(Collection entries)
######
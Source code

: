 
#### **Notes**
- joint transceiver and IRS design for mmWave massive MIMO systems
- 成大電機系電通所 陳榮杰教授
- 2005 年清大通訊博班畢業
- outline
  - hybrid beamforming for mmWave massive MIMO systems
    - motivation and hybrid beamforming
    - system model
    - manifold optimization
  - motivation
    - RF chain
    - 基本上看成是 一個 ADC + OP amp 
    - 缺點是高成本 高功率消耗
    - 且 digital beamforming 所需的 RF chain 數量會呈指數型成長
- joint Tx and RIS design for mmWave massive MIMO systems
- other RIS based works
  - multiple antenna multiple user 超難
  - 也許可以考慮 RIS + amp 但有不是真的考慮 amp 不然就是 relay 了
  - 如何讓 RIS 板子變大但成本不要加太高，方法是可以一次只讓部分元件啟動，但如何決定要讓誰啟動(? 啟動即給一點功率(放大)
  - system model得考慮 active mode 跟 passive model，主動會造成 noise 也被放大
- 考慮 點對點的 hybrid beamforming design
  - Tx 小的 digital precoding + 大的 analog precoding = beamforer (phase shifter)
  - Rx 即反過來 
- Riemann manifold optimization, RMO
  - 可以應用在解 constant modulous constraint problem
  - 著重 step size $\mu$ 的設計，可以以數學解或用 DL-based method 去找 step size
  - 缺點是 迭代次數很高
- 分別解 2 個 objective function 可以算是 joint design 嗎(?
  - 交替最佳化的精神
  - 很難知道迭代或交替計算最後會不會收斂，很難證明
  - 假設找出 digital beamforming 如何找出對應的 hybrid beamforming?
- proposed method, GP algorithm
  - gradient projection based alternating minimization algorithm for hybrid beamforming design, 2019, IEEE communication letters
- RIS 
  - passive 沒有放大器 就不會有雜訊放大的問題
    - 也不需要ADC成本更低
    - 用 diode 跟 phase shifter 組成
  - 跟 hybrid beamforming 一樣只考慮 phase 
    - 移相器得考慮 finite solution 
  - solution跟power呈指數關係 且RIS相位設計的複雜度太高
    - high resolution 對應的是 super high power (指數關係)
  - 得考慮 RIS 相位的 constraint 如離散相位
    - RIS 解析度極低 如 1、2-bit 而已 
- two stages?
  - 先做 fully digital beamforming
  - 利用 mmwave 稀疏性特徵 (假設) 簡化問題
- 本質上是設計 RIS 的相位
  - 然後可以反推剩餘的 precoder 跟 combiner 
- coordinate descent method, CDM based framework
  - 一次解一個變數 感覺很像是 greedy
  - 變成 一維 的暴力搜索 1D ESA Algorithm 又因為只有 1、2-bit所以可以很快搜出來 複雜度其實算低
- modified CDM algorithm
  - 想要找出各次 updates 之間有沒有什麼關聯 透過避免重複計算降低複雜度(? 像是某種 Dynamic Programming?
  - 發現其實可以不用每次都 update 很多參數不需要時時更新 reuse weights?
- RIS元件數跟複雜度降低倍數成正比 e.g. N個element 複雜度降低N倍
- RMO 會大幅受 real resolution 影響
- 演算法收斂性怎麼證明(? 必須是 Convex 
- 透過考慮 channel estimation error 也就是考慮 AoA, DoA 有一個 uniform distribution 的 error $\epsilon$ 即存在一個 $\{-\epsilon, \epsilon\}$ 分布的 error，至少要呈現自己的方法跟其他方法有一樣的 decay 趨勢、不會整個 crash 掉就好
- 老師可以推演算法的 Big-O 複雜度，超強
######
§ Required work: The response should consist of the entries above, retyped exactly.

§ Answer area:
Source code

: 
#### **Notes**
- joint transceiver and IRS design for mmWave massive MIMO systems
- 成大電機系電通所 陳榮杰教授
- 2005 年清大通訊博班畢業
- outline
  - hybrid beamforming for mmWave massive MIMO systems
    - motivation and hybrid beamforming
    - system model
    - manifold optimization
  - motivation
    - RF chain
    - 基本上看成是 一個 ADC + OP amp 
    - 缺點是高成本 高功率消耗
    - 且 digital beamforming 所需的 RF chain 數量會呈指數型成長
- joint Tx and RIS design for mmWave massive MIMO systems
- other RIS based works
  - multiple antenna multiple user 超難
  - 也許可以考慮 RIS + amp 但有不是真的考慮 amp 不然就是 relay 了
  - 如何讓 RIS 板子變大但成本不要加太高，方法是可以一次只讓部分元件啟動，但如何決定要讓誰啟動(? 啟動即給一點功率(放大)
  - system model得考慮 active mode 跟 passive model，主動會造成 noise 也被放大
- 考慮 點對點的 hybrid beamforming design
  - Tx 小的 digital precoding + 大的 analog precoding = beamforer (phase shifter)
  - Rx 即反過來 
- Riemann manifold optimization, RMO
  - 可以應用在解 constant modulous constraint problem
  - 著重 step size $\mu$ 的設計，可以以數學解或用 DL-based method 去找 step size
  - 缺點是 迭代次數很高
- 分別解 2 個 objective function 可以算是 joint design 嗎(?
  - 交替最佳化的精神
  - 很難知道迭代或交替計算最後會不會收斂，很難證明
  - 假設找出 digital beamforming 如何找出對應的 hybrid beamforming?
- proposed method, GP algorithm
  - gradient projection based alternating minimization algorithm for hybrid beamforming design, 2019, IEEE communication letters
- RIS 
  - passive 沒有放大器 就不會有雜訊放大的問題
    - 也不需要ADC成本更低
    - 用 diode 跟 phase shifter 組成
  - 跟 hybrid beamforming 一樣只考慮 phase 
    - 移相器得考慮 finite solution 
  - solution跟power呈指數關係 且RIS相位設計的複雜度太高
    - high resolution 對應的是 super high power (指數關係)
  - 得考慮 RIS 相位的 constraint 如離散相位
    - RIS 解析度極低 如 1、2-bit 而已 
- two stages?
  - 先做 fully digital beamforming
  - 利用 mmwave 稀疏性特徵 (假設) 簡化問題
- 本質上是設計 RIS 的相位
  - 然後可以反推剩餘的 precoder 跟 combiner 
- coordinate descent method, CDM based framework
  - 一次解一個變數 感覺很像是 greedy
  - 變成 一維 的暴力搜索 1D ESA Algorithm 又因為只有 1、2-bit所以可以很快搜出來 複雜度其實算低
- modified CDM algorithm
  - 想要找出各次 updates 之間有沒有什麼關聯 透過避免重複計算降低複雜度(? 像是某種 Dynamic Programming?
  - 發現其實可以不用每次都 update 很多參數不需要時時更新 reuse weights?
- RIS元件數跟複雜度降低倍數成正比 e.g. N個element 複雜度降低N倍
- RMO 會大幅受 real resolution 影響
- 演算法收斂性怎麼證明(? 必須是 Convex 
- 透過考慮 channel estimation error 也就是考慮 AoA, DoA 有一個 uniform distribution 的 error $\epsilon$ 即存在一個 $\{-\epsilon, \epsilon\}$ 分布的 error，至少要呈現自己的方法跟其他方法有一樣的 decay 趨勢、不會整個 crash 掉就好
- 老師可以推演算法的 Big-O 複雜度，超強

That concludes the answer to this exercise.